# [Task]
Go line by line through the entries and show those that hold the string "INDIRECTO".

[Collected data]
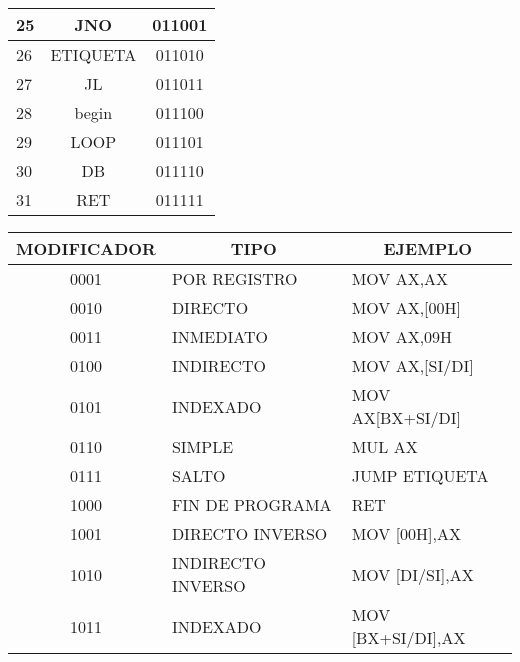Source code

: \documentclass[conference]{IEEEtran}
\begin{document}
\begin{table}[h]
\begin{tabular}{|l|c|c|}
    25                                          & JNO                               & 011001                                 \\ \hline
    26                                          & ETIQUETA                          & 011010                                 \\ \hline
    27                                          & JL                                & 011011                                 \\ \hline
    28                                          & begin                             & 011100                                 \\ \hline
    29                                          & LOOP                              & 011101                                 \\ \hline
    30                                          & DB                                & 011110                                 \\ \hline
    31                                          & RET                               & 011111                                 \\ \hline                                                                                 
    \end{tabular}%
    \end{table}

    \begin{table}[h]
        \begin{tabular}{|c|l|l|}
        \hline
        MODIFICADOR & \multicolumn{1}{c|}{TIPO} & \multicolumn{1}{c|}{EJEMPLO} \\ \hline
        0001        & POR REGISTRO              & MOV AX,AX                    \\ \hline
        0010        & DIRECTO                   & MOV AX,[00H]                 \\ \hline
        0011        & INMEDIATO                 & MOV AX,09H                   \\ \hline
        0100        & INDIRECTO                 & MOV AX,[SI/DI]               \\ \hline
        0101        & INDEXADO                  & MOV AX[BX+SI/DI]             \\ \hline
        0110        & SIMPLE                    & MUL AX                       \\ \hline
        0111        & SALTO                     & JUMP ETIQUETA                \\ \hline
        1000        & FIN DE PROGRAMA           & RET                          \\ \hline
        1001        & DIRECTO  INVERSO          & MOV [00H],AX                 \\ \hline
        1010        & INDIRECTO INVERSO         & MOV [DI/SI],AX               \\ \hline
        1011        & INDEXADO                  & MOV [BX+SI/DI],AX            \\ \hline
        \end{tabular}
        \end{table}  
\end{document}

# [Exercise output]
        0100        & INDIRECTO                 & MOV AX,[SI/DI]               \\ \hline
        1010        & INDIRECTO INVERSO         & MOV [DI/SI],AX               \\ \hline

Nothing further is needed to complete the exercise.